【プレビュー】『再浮上への軌道修正』~第36節ファジアーノ岡山VSジュビロ磐田~

マッチプレビュー

最大の注目はメンバー構成。再浮上に向けて、立て直せるか

岡山にとって、今節は立て直しを図る一戦だ。

 まずはベストメンバーが揃うかどうか、が最大の焦点になる。前節・山形戦は主将の柳をはじめ複数の主力選手が欠場した。試合当日の朝までメンバーが定まらないという難しい状況の中、ピッチに立った選手が奮起するも、開始直後に不用意な形から許した先制点が重くのしかかる展開に。直近の試合でプレー時間の短かった選手が多かったことも影響したのか。パスがズレたり、マークの受け渡しが不十分だったりするなど連係不足が見られ、連勝が「4」でストップした。岡山が達成した4連勝はチームとして成熟させてきた力を最大限に発揮し、安定した攻守を展開して勝ち取ってきたもの。最後の砦として相手の攻撃を力強く跳ね返す柳、タイトに守りながら攻撃に厚みを加える鈴木、縦横無尽に走って前と後ろをつなぐ田部井、非凡な技術で縦パスの出口となり起点を作る坂本の復帰がカギを握るだろう。

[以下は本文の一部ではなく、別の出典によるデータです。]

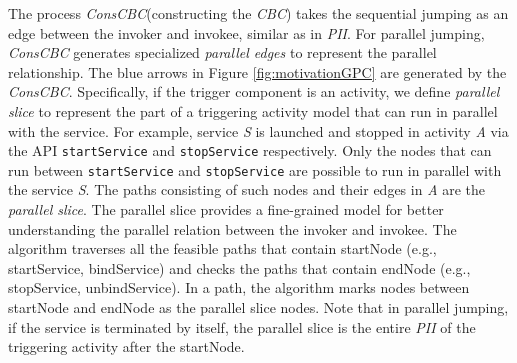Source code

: The process \textit{ConsCBC}(constructing the \textit{CBC}) takes the sequential jumping as an edge between the invoker and invokee, similar as in \textit{PII}. For parallel jumping, \textit{ConsCBC} generates specialized \textit{parallel edges} to represent the parallel relationship. The blue arrows in Figure \ref{fig:motivationGPC} are generated by the \textit{ConsCBC}. 
Specifically, if the trigger component is an activity, we define \textit{parallel slice} to represent the part of a triggering activity model that can run in parallel with the service. For example, service \textit{S} is launched and stopped in activity \textit{A} via the API \texttt{startService} and \texttt{stopService} respectively. Only the nodes that can run between \texttt{startService} and \texttt{stopService} are possible to run in parallel with the service \textit{S}. The paths consisting of such nodes and their edges in \textit{A} are the \textit{parallel slice}. The parallel slice provides a fine-grained model for better understanding the parallel relation between the invoker and invokee. 
The algorithm traverses all the feasible paths that contain startNode (e.g., startService, bindService) and checks the paths that contain endNode (e.g., stopService, unbindService). In a path, the algorithm marks nodes between startNode and endNode as the parallel slice nodes. Note that in parallel jumping, if the service is terminated by itself, the parallel slice is the entire \textit{PII} of the triggering activity after the startNode.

 今節に対戦する磐田は非常に力のあるチームだ。開幕戦では岡山が勝利(2-3〇)したが、経験豊富な選手が多く、チームとしての戦い方の幅も広い。前節・山口戦(0-0△)の戦いぶりは変幻自在だった。前半は強固なブロックを組んで相手を引き込み、スピードのあるジャーメインを生かしたカウンターを仕掛ける。後半は前線から激しいプレスをおこない、相手を押し込んだ状態で古川、藤川、松本といったテクニカルな2列目の選手が切れ込み、素早いパス&ムーブで守備網の攻略を図った。無得点に終わったが、決定的なチャンスを作っており、フィニッシュの精度を高めることに専念してCスタに乗り込んでくるはず。岡山は常にアラートな状態を保ち、リーグ2位の得点数を誇る磐田の多彩な攻撃を食い止める対応力が求められる。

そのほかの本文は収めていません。